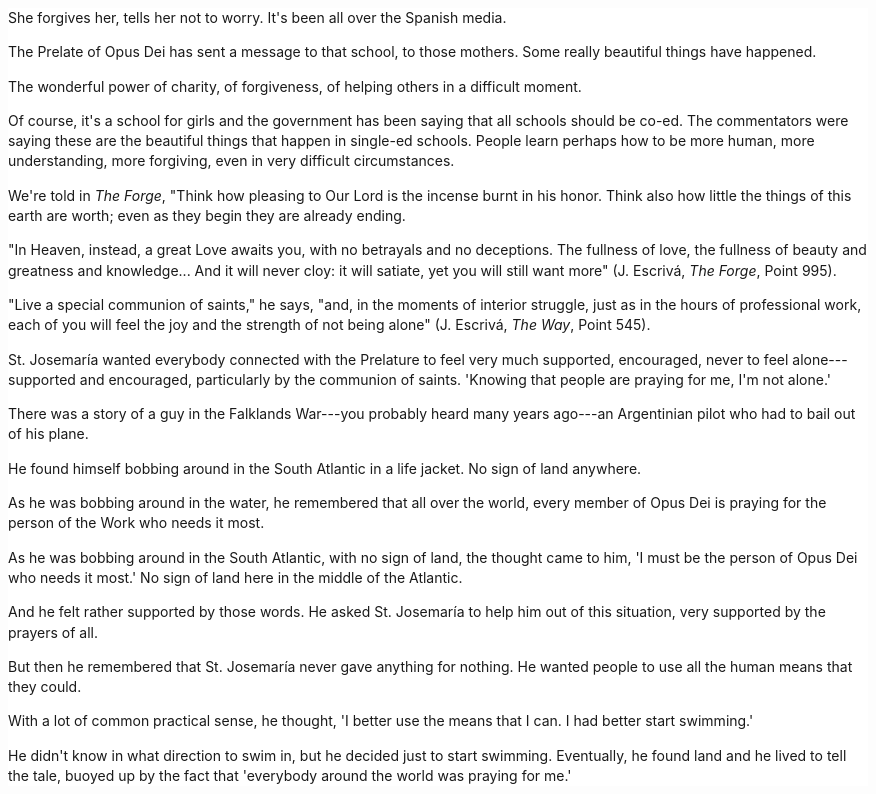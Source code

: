 She forgives her, tells her not to worry. It\'s been all over the
Spanish media.

The Prelate of Opus Dei has sent a message to that school, to those
mothers. Some really beautiful things have happened.

The wonderful power of charity, of forgiveness, of helping others in a
difficult moment.

Of course, it\'s a school for girls and the government has been saying
that all schools should be co-ed. The commentators were saying these are
the beautiful things that happen in single-ed schools. People learn
perhaps how to be more human, more understanding, more forgiving, even
in very difficult circumstances.

We\'re told in *The Forge*, "Think how pleasing to Our Lord is the
incense burnt in his honor. Think also how little the things of this
earth are worth; even as they begin they are already ending.

"In Heaven, instead, a great Love awaits you, with no betrayals and no
deceptions. The fullness of love, the fullness of beauty and greatness
and knowledge... And it will never cloy: it will satiate, yet you will
still want more" (J. Escrivá, *The Forge*, Point 995).

"Live a special communion of saints," he says, "and, in the moments of
interior struggle, just as in the hours of professional work, each of
you will feel the joy and the strength of not being alone" (J. Escrivá,
*The Way*, Point 545).

St. Josemaría wanted everybody connected with the Prelature to feel very
much supported, encouraged, never to feel alone---supported and
encouraged, particularly by the communion of saints. 'Knowing that
people are praying for me, I\'m not alone.'

There was a story of a guy in the Falklands War---you probably heard
many years ago---an Argentinian pilot who had to bail out of his plane.

He found himself bobbing around in the South Atlantic in a life jacket.
No sign of land anywhere.

As he was bobbing around in the water, he remembered that all over the
world, every member of Opus Dei is praying for the person of the Work
who needs it most.

As he was bobbing around in the South Atlantic, with no sign of land,
the thought came to him, 'I must be the person of Opus Dei who needs it
most.' No sign of land here in the middle of the Atlantic.

And he felt rather supported by those words. He asked St. Josemaría to
help him out of this situation, very supported by the prayers of all.

But then he remembered that St. Josemaría never gave anything for
nothing. He wanted people to use all the human means that they could.

With a lot of common practical sense, he thought, 'I better use the
means that I can. I had better start swimming.'

He didn\'t know in what direction to swim in, but he decided just to
start swimming. Eventually, he found land and he lived to tell the tale,
buoyed up by the fact that 'everybody around the world was praying for
me.'
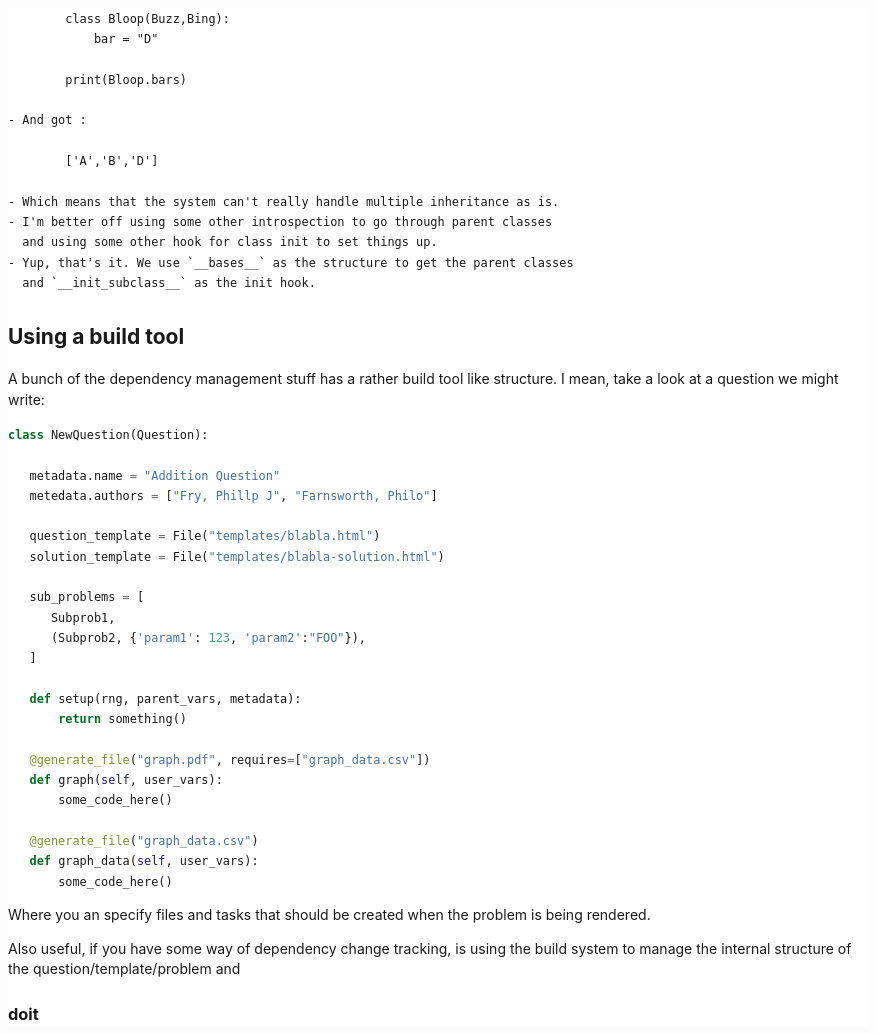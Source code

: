             class Bloop(Buzz,Bing):
                bar = "D"

            print(Bloop.bars)

    - And got :

            ['A','B','D']

    - Which means that the system can't really handle multiple inheritance as is.
    - I'm better off using some other introspection to go through parent classes
      and using some other hook for class init to set things up.
    - Yup, that's it. We use `__bases__` as the structure to get the parent classes
      and `__init_subclass__` as the init hook.

## Using a build tool

A bunch of the dependency management stuff has a rather build tool like
structure. I mean, take a look at a question we might write:

```py
class NewQuestion(Question):

   metadata.name = "Addition Question"
   metedata.authors = ["Fry, Phillp J", "Farnsworth, Philo"]

   question_template = File("templates/blabla.html")
   solution_template = File("templates/blabla-solution.html")

   sub_problems = [
      Subprob1,
      (Subprob2, {'param1': 123, 'param2':"FOO"}),
   ]

   def setup(rng, parent_vars, metadata):
       return something()

   @generate_file("graph.pdf", requires=["graph_data.csv"])
   def graph(self, user_vars):
       some_code_here()

   @generate_file("graph_data.csv")
   def graph_data(self, user_vars):
       some_code_here()
```

Where you an specify files and tasks that should be created when the problem
is being rendered.

Also useful, if you have some way of dependency change tracking, is using the
build system to manage the internal structure of the question/template/problem
and

### doit
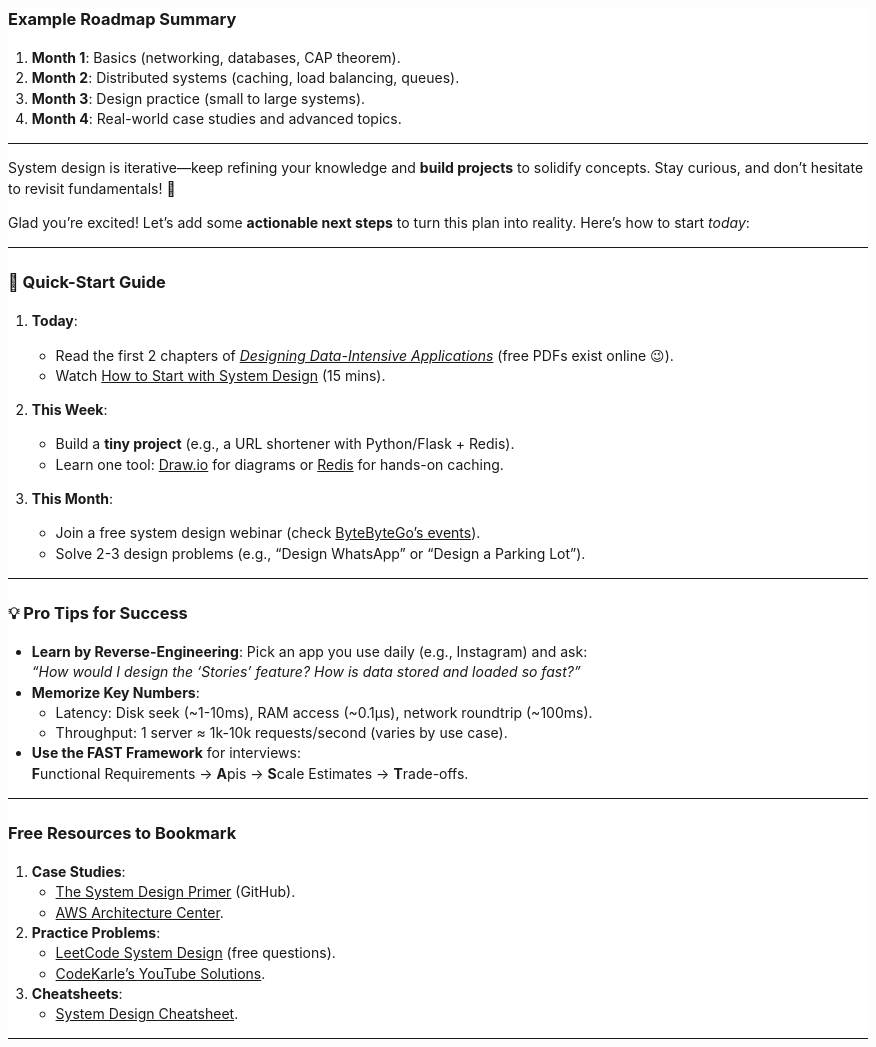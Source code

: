 
### **Example Roadmap Summary**
1. **Month 1**: Basics (networking, databases, CAP theorem).
2. **Month 2**: Distributed systems (caching, load balancing, queues).
3. **Month 3**: Design practice (small to large systems).
4. **Month 4**: Real-world case studies and advanced topics.
---
System design is iterative—keep refining your knowledge and **build projects** to solidify concepts. Stay curious, and don’t hesitate to revisit fundamentals! 🚀


Glad you’re excited! Let’s add some **actionable next steps** to turn this plan into reality. Here’s how to start *today*:

---

### **🚀 Quick-Start Guide**
1. **Today**: 
   - Read the first 2 chapters of [*Designing Data-Intensive Applications*](https://www.oreilly.com/library/view/designing-data-intensive-applications/9781491903063/) (free PDFs exist online 😉).  
   - Watch [How to Start with System Design](https://youtu.be/ZgdS0EUmn70) (15 mins).

2. **This Week**:  
   - Build a **tiny project** (e.g., a URL shortener with Python/Flask + Redis).  
   - Learn one tool: [Draw.io](https://draw.io) for diagrams or [Redis](https://redis.io/try-free) for hands-on caching.

3. **This Month**:  
   - Join a free system design webinar (check [ByteByteGo’s events](https://bytebytego.com)).  
   - Solve 2-3 design problems (e.g., “Design WhatsApp” or “Design a Parking Lot”).

---

### **💡 Pro Tips for Success**
- **Learn by Reverse-Engineering**: Pick an app you use daily (e.g., Instagram) and ask:  
  *“How would I design the ‘Stories’ feature? How is data stored and loaded so fast?”*  
- **Memorize Key Numbers**:  
  - Latency: Disk seek (~1-10ms), RAM access (~0.1μs), network roundtrip (~100ms).  
  - Throughput: 1 server ≈ 1k-10k requests/second (varies by use case).  
- **Use the FAST Framework** for interviews:  
  **F**unctional Requirements → **A**pis → **S**cale Estimates → **T**rade-offs.

---

### **Free Resources to Bookmark**  
1. **Case Studies**:  
   - [The System Design Primer](https://github.com/donnemartin/system-design-primer) (GitHub).  
   - [AWS Architecture Center](https://aws.amazon.com/architecture/).  
2. **Practice Problems**:  
   - [LeetCode System Design](https://leetcode.com/discuss/interview-question/system-design/) (free questions).  
   - [CodeKarle’s YouTube Solutions](https://www.youtube.com/c/CodeKarle).  
3. **Cheatsheets**:  
   - [System Design Cheatsheet](https://gist.github.com/vasanthk/485d1c25737e8e72759f).  

---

----

**THE PROBLEM**
Show all lines of the material in which the word "those" can be found.

**ANSWER SECTION**
The Prelate of Opus Dei has sent a message to that school, to those
And he felt rather supported by those words. He asked St. Josemaría to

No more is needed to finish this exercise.